Summary of meeting 3/25/15 with representatives of the TE School Board and concerned citizens of Green Hills and Chesterbrook regarding proposed VFMS Fencing project.

– No agreement was reached over fencing. The status is that the School Board is still determined to place the fence at or near their property line. They plan to notify residents in the near future exactly where the line of the fencing will go.

– In a surprise turnaround, the Facilities Committee Chair Peter Motel announced the fence facing Green Hills homes would be 6 feet high. Previous Facilities Committee discussions that I attended had indicated the fence near our properties to be a four foot fence. No explanation for this change was offered. The Contractor is making an application for a fencing permit to Tredyffrin Township.

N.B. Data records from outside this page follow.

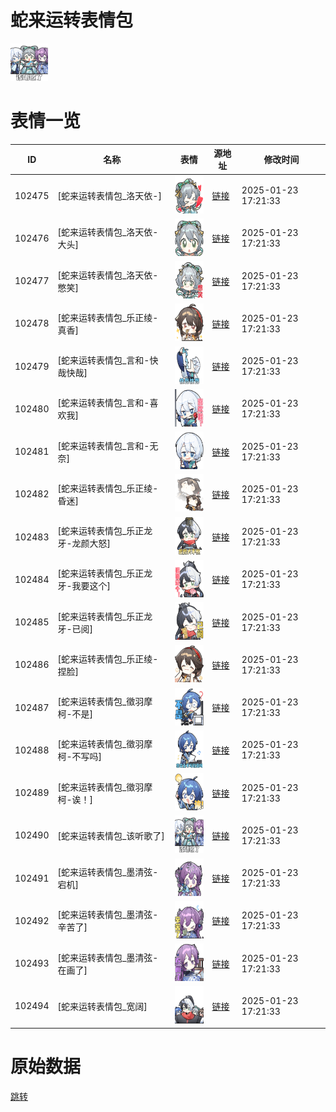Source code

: # 蛇来运转表情包

<img src="./cover.png" height="60" alt="cover" />

# 表情一览

|ID|名称|表情|源地址|修改时间|
|----|----|----|----|----|
|102475|[蛇来运转表情包_洛天依-]|<img src="./pic/102475_%5B蛇来运转表情包_洛天依-%5D.png" height="60" alt="洛天依-"/>|[链接](https://i0.hdslb.com/bfs/emote/0a49f32d734650673c92a5d469ed51818d3503b0.png)|2025-01-23 17:21:33|
|102476|[蛇来运转表情包_洛天依-大头]|<img src="./pic/102476_%5B蛇来运转表情包_洛天依-大头%5D.png" height="60" alt="洛天依-大头"/>|[链接](https://i0.hdslb.com/bfs/emote/e3c02924430a6f17aef533e60c5db3f4ad0d1e7b.png)|2025-01-23 17:21:33|
|102477|[蛇来运转表情包_洛天依-憋笑]|<img src="./pic/102477_%5B蛇来运转表情包_洛天依-憋笑%5D.png" height="60" alt="洛天依-憋笑"/>|[链接](https://i0.hdslb.com/bfs/emote/9b76938fea85a40948131cf4f618a5b9d3ff4b14.png)|2025-01-23 17:21:33|
|102478|[蛇来运转表情包_乐正绫-真香]|<img src="./pic/102478_%5B蛇来运转表情包_乐正绫-真香%5D.png" height="60" alt="乐正绫-真香"/>|[链接](https://i0.hdslb.com/bfs/emote/629af3c38efd2cb7cd943b795e6722344ef4f0f4.png)|2025-01-23 17:21:33|
|102479|[蛇来运转表情包_言和-快哉快哉]|<img src="./pic/102479_%5B蛇来运转表情包_言和-快哉快哉%5D.png" height="60" alt="言和-快哉快哉"/>|[链接](https://i0.hdslb.com/bfs/emote/4f43e1ce4d9dfd38badb7cd94e93217f8f0cf022.png)|2025-01-23 17:21:33|
|102480|[蛇来运转表情包_言和-喜欢我]|<img src="./pic/102480_%5B蛇来运转表情包_言和-喜欢我%5D.png" height="60" alt="言和-喜欢我"/>|[链接](https://i0.hdslb.com/bfs/emote/f5552bf5b0733c43cfc3adb3a36c759bf4eb2c48.png)|2025-01-23 17:21:33|
|102481|[蛇来运转表情包_言和-无奈]|<img src="./pic/102481_%5B蛇来运转表情包_言和-无奈%5D.png" height="60" alt="言和-无奈"/>|[链接](https://i0.hdslb.com/bfs/emote/c2f5151e3a11dc5cd708f683dd9395e4016a3119.png)|2025-01-23 17:21:33|
|102482|[蛇来运转表情包_乐正绫-昏迷]|<img src="./pic/102482_%5B蛇来运转表情包_乐正绫-昏迷%5D.png" height="60" alt="乐正绫-昏迷"/>|[链接](https://i0.hdslb.com/bfs/emote/fbabb5794e16943099614d1c23aa63adbf924461.png)|2025-01-23 17:21:33|
|102483|[蛇来运转表情包_乐正龙牙-龙颜大怒]|<img src="./pic/102483_%5B蛇来运转表情包_乐正龙牙-龙颜大怒%5D.png" height="60" alt="乐正龙牙-龙颜大怒"/>|[链接](https://i0.hdslb.com/bfs/emote/a1010beb6c212c99b78faeaf7a1946535e8eb88b.png)|2025-01-23 17:21:33|
|102484|[蛇来运转表情包_乐正龙牙-我要这个]|<img src="./pic/102484_%5B蛇来运转表情包_乐正龙牙-我要这个%5D.png" height="60" alt="乐正龙牙-我要这个"/>|[链接](https://i0.hdslb.com/bfs/emote/ff1a3373e9dfbeab3d012b29109a9f3b35f39552.png)|2025-01-23 17:21:33|
|102485|[蛇来运转表情包_乐正龙牙-已阅]|<img src="./pic/102485_%5B蛇来运转表情包_乐正龙牙-已阅%5D.png" height="60" alt="乐正龙牙-已阅"/>|[链接](https://i0.hdslb.com/bfs/emote/52f69a7b5b93c4f405e7d454705009087ee17d38.png)|2025-01-23 17:21:33|
|102486|[蛇来运转表情包_乐正绫-捏脸]|<img src="./pic/102486_%5B蛇来运转表情包_乐正绫-捏脸%5D.png" height="60" alt="乐正绫-捏脸"/>|[链接](https://i0.hdslb.com/bfs/emote/c81c99d46c2e13bdd7ae48e8c4bf025dc3069661.png)|2025-01-23 17:21:33|
|102487|[蛇来运转表情包_徵羽摩柯-不是]|<img src="./pic/102487_%5B蛇来运转表情包_徵羽摩柯-不是%5D.png" height="60" alt="徵羽摩柯-不是"/>|[链接](https://i0.hdslb.com/bfs/emote/49ca42cff8a4ab5b973aa39e19a21ff2ea9e2525.png)|2025-01-23 17:21:33|
|102488|[蛇来运转表情包_徵羽摩柯-不写吗]|<img src="./pic/102488_%5B蛇来运转表情包_徵羽摩柯-不写吗%5D.png" height="60" alt="徵羽摩柯-不写吗"/>|[链接](https://i0.hdslb.com/bfs/emote/7a19736cdd949f1f5f25f8e02ae8672e8ab6cb63.png)|2025-01-23 17:21:33|
|102489|[蛇来运转表情包_徵羽摩柯-诶！]|<img src="./pic/102489_%5B蛇来运转表情包_徵羽摩柯-诶！%5D.png" height="60" alt="徵羽摩柯-诶！"/>|[链接](https://i0.hdslb.com/bfs/emote/5c56adb4e595985efeecdf7962df2b026b1db1e6.png)|2025-01-23 17:21:33|
|102490|[蛇来运转表情包_该听歌了]|<img src="./pic/102490_%5B蛇来运转表情包_该听歌了%5D.png" height="60" alt="该听歌了"/>|[链接](https://i0.hdslb.com/bfs/emote/f0abc04da52c96b170762dec06186d793757c1fb.png)|2025-01-23 17:21:33|
|102491|[蛇来运转表情包_墨清弦-宕机]|<img src="./pic/102491_%5B蛇来运转表情包_墨清弦-宕机%5D.png" height="60" alt="墨清弦-宕机"/>|[链接](https://i0.hdslb.com/bfs/emote/3f76ac48f2c6da0b26b45ee44a2cee64f2f7f5de.png)|2025-01-23 17:21:33|
|102492|[蛇来运转表情包_墨清弦-辛苦了]|<img src="./pic/102492_%5B蛇来运转表情包_墨清弦-辛苦了%5D.png" height="60" alt="墨清弦-辛苦了"/>|[链接](https://i0.hdslb.com/bfs/emote/846a97e76c0ceb85af4e97693557e7e0f2e985e8.png)|2025-01-23 17:21:33|
|102493|[蛇来运转表情包_墨清弦-在画了]|<img src="./pic/102493_%5B蛇来运转表情包_墨清弦-在画了%5D.png" height="60" alt="墨清弦-在画了"/>|[链接](https://i0.hdslb.com/bfs/emote/2a81d55580ff11d94afa4e6598b988602d6decd1.png)|2025-01-23 17:21:33|
|102494|[蛇来运转表情包_宽阔]|<img src="./pic/102494_%5B蛇来运转表情包_宽阔%5D.png" height="60" alt="宽阔"/>|[链接](https://i0.hdslb.com/bfs/emote/b6ba5638540f631ad98e4eab5bf5fe3d401252e6.png)|2025-01-23 17:21:33|

# 原始数据

[跳转](./raw.json)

– The fencing architect from Daley and Jalboot reinforced the idea that the primary goal of the fencing on their property line was border identification. The School Board had evidently not considered any other option to fencing to “mark” their borders, such as signage.

– Attorneys for Green Hills, Chesterbrook Civic Assn and the School Board’s attorney as well as their outside Counsel were all present. There was some back and forth questioning, but nothing substantive at this time.

– The invited guests presented a wide variety of commentary … the excess expense of the fence in time of fiscal crunch for the school District, the security flaws inherent in their planned fence placement and deployment, and the general disruption to all residents in cutting off the continuous access to the Rural Conservation (RC) zoned areas and paths to the fields, St Isaac’s etc.

– An alternative fencing line was proposed by a citizen (non-Green Hills resident) as a “compromise” which places the fencing well out from the homes but still cuts off access to the paths. This proposed alternative is certainly an improvement to the District’s plan, but may wind up costing the District more (due to needed new path construction) and in my opinion does not go far enough in allowing unfettered access to the 20.7 acre RC zoned open area. I have color coded the 2 alternative proposals for consideration. Please see the attached map showing my desired fencing line, (the green line plan), the Citizen’s “compromise” fencing route (red line plan) along with the pathway needed for that plan (new path is blue line). Click here for map of VF Middle School Fencing Plan.

– Green Hills and local Chesterbrook residents and the 5 “abutter” families seem clear that they want unfettered access to the 20.7 acre open area behind their homes as they have for decades. By placing the fence as a continuation of the four foot fence already in place on the upper fields closest to the school, the School District will enhance student safety. By being able to visually monitor the entire fenced area directly from the School plant, continue to allow resident path access that they have utilized forever, and save the District thousands of dollars in fencing costs… All these arguments taken together are compelling for the District to alter their current plans and strongly consider the one that I am offering here. With the “green line plan”, everyone wins.

It would seem that supporting the District’s proposed chain link fencing project is not a particularly smart political move for anyone seeking reelection to the school board. Board President Kris Graham (the only incumbent seeking reelection) and her unfavorable position on the Valley Forge Middle School fencing plan could pose a political hurdle for her in November.

It is my understanding that some members of the school board have agreed to a walkabout at the Green Hills fencing location with the five affected homeowners. I still contend that if all the board members would take the time to walk the abutting neighbor’s property, they would agree to a compromise discussion.